Essenburg v. Dallas County, 988 S.W.2d 188, 188-89 (Tex. 1998); Frasier v. Yanes, 9 S.W.3d 422,
428 (Tex. App.—Austin 1999, no pet.). It is not appropriate to raise this issue in a plea to the
jurisdiction. Id. at 428. The proper remedy for failure to comply with the presentment statute is not
dismissal but abatement. Lubbock County v. Trammel’s Lubbock Bail Bonds, 80 S.W.3d 580, 584
(Tex. 2002); see Garcia-Marroquin v. Nueces County Bail Bond Bd., 1 S.W.3d 366, 373-74 (Tex.
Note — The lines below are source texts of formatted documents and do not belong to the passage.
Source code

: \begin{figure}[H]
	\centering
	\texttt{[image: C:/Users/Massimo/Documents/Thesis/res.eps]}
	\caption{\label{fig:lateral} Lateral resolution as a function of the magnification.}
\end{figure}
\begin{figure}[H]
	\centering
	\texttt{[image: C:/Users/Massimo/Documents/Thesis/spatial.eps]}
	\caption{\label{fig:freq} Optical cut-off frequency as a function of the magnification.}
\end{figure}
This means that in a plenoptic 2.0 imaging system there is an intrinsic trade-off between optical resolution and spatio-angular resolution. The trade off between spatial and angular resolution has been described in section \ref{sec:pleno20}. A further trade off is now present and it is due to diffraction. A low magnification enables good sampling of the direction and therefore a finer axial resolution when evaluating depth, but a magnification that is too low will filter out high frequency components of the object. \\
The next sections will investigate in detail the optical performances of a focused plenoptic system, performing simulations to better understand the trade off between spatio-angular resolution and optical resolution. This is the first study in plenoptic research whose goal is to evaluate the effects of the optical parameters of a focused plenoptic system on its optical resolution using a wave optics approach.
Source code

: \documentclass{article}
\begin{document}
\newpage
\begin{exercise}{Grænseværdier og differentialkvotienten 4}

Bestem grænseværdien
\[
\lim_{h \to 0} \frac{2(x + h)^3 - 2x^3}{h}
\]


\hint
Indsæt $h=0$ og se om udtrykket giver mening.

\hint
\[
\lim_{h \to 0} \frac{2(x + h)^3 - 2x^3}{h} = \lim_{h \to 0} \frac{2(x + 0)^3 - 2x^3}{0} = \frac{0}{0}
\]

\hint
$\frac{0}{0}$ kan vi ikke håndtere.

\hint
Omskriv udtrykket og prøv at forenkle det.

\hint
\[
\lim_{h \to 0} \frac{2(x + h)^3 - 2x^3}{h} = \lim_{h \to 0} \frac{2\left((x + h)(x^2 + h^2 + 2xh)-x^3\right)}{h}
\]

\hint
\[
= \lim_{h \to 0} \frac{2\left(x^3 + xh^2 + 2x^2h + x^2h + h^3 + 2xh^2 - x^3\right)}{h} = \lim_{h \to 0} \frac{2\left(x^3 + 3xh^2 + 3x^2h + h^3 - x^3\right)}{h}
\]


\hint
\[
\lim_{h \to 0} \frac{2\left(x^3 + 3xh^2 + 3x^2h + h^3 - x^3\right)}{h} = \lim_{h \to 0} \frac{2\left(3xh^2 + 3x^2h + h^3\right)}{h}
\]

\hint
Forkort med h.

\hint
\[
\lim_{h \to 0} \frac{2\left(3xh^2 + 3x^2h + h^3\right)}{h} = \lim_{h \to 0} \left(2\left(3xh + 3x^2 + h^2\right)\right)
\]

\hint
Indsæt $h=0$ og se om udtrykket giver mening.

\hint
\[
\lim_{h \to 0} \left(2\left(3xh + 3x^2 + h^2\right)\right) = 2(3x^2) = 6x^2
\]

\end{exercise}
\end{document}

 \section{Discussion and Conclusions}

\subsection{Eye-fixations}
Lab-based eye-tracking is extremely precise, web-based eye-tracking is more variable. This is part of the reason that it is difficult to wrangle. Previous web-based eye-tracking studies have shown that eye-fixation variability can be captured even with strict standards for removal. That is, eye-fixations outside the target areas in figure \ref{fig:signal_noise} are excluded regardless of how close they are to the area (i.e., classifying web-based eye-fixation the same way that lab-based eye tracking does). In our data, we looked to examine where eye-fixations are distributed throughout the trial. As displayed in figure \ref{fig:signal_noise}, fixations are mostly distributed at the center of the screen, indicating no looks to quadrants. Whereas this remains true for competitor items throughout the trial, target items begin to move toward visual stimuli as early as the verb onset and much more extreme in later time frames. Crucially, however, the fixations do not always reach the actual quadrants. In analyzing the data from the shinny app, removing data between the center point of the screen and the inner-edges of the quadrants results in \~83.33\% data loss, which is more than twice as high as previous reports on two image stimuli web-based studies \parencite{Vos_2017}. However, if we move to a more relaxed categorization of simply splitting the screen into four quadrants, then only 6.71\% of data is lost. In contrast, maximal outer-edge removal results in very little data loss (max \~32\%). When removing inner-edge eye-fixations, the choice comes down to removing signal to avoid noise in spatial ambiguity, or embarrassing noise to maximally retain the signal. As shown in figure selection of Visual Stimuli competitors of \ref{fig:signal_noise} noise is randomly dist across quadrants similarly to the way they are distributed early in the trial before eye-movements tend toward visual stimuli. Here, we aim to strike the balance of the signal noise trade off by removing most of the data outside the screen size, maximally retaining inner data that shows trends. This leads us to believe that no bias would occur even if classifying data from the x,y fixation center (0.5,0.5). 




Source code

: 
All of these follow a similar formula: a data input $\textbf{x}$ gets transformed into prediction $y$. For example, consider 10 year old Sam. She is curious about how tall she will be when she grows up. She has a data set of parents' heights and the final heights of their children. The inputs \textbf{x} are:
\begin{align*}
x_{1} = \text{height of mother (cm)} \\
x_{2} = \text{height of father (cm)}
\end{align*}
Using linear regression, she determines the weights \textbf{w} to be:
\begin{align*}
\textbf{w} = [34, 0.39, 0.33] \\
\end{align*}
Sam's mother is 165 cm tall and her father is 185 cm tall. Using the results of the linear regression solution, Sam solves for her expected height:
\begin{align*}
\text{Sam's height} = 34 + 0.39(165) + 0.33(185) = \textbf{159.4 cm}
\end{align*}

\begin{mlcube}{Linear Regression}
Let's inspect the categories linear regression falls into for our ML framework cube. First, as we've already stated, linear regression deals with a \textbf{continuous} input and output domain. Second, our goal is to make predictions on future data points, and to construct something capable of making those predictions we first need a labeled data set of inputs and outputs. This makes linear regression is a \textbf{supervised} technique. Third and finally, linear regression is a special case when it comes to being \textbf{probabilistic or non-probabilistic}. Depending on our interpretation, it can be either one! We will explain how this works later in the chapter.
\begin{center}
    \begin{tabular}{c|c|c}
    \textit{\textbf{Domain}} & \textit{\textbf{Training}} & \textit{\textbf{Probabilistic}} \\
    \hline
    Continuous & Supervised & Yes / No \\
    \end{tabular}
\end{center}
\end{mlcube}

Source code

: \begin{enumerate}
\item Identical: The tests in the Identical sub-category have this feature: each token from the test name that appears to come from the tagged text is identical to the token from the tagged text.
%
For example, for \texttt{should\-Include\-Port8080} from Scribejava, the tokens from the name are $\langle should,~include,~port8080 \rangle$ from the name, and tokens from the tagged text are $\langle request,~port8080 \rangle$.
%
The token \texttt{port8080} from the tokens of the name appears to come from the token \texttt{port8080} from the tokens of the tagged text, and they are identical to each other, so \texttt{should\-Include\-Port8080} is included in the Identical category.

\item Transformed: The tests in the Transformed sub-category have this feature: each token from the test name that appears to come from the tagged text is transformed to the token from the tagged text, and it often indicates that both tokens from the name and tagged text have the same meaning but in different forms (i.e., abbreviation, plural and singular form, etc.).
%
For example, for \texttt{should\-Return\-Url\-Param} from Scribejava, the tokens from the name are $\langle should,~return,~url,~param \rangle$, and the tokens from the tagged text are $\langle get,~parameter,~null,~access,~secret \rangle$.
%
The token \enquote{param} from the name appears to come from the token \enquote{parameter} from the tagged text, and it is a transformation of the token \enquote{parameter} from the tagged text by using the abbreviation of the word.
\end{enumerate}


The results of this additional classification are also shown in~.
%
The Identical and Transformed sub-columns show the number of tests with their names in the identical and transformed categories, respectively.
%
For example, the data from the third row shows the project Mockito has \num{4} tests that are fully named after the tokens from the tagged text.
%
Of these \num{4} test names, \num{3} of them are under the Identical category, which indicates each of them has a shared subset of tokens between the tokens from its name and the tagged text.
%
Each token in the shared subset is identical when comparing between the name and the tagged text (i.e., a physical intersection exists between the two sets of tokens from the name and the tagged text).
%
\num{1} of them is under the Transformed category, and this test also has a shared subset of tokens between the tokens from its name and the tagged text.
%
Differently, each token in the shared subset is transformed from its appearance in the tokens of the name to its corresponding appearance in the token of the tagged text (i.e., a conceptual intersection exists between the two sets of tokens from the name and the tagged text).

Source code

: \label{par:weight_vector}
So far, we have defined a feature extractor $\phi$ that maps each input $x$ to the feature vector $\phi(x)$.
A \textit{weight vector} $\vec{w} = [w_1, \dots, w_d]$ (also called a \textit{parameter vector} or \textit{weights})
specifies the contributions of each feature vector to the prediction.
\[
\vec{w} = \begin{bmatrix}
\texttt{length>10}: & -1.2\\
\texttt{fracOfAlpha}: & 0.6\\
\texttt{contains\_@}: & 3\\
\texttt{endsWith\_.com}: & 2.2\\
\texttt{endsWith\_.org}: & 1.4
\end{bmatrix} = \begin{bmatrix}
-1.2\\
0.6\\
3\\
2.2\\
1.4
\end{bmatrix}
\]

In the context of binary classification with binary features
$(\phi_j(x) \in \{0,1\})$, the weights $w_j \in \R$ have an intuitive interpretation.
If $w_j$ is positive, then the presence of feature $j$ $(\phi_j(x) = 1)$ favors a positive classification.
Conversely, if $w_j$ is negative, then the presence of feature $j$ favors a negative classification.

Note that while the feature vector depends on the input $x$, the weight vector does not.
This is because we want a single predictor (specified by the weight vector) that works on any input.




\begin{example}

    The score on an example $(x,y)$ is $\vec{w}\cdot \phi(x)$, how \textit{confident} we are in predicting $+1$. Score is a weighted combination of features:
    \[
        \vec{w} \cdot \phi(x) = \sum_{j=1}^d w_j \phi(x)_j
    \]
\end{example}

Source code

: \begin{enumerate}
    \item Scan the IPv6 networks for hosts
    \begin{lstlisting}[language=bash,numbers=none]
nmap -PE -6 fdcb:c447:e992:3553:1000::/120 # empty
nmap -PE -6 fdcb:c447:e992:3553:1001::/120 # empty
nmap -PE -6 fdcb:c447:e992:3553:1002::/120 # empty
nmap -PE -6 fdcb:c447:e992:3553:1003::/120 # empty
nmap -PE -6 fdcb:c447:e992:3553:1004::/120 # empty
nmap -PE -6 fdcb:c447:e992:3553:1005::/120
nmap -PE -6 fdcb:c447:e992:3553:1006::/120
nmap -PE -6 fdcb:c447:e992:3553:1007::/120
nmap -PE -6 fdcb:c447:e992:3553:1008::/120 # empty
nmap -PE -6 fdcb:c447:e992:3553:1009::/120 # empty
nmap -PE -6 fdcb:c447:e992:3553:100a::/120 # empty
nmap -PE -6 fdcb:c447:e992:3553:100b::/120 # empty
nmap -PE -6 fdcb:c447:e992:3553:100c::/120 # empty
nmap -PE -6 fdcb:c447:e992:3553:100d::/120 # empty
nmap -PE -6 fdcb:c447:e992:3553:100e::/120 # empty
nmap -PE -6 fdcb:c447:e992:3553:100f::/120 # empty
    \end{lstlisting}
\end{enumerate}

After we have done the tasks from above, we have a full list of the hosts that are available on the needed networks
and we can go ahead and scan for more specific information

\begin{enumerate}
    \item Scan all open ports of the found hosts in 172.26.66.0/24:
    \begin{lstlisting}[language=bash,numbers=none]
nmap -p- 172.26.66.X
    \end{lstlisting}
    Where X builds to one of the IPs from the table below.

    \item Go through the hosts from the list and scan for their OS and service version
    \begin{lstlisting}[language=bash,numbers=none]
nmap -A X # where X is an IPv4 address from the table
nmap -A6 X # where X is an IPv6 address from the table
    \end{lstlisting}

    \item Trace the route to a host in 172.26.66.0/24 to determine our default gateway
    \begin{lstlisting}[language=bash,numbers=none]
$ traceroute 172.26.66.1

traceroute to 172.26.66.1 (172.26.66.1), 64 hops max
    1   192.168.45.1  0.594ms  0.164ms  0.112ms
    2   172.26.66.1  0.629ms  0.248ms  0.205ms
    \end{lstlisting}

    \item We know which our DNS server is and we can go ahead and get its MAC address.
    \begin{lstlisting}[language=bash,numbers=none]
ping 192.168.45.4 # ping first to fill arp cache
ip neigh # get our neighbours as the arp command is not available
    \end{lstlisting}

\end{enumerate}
App.—Corpus Christi 1999, no pet.).
Caldwell County’s fundamental complaint is that the interaction of Curbo and Farrar
creates a situation that completely deprives the county of notice prior to suit, contrary to underlying
policies guaranteeing notice and an opportunity to cure a problem before litigation ensues. See
Essenburg, 988 S.W.2d at 189 (presentment statute intended to advise commissioners’ court of claim
and afford it opportunity to investigate and adjust without litigation); Schroeder v.Texas Iron Works,
Inc., 813 S.W.2d 483, 486 (Tex. 1991) (exhaustion requirement encourages voluntary resolution and
processes other than litigation). Appellant argues that this Court needs to cure the dilemma created
by Curbo and Farrar. Appellees respond that appellant could have avoided any notice problems by
simply making clear that the grievance procedure applied to terminated employees.
We decline to modify either Curbo or Farrar to address this unique situation.
Caldwell County simply has failed to enact a grievance procedure that would require a potential
plaintiff to invoke the exhaustion requirements of the Whistleblower Act. We overrule appellant’s
first issue.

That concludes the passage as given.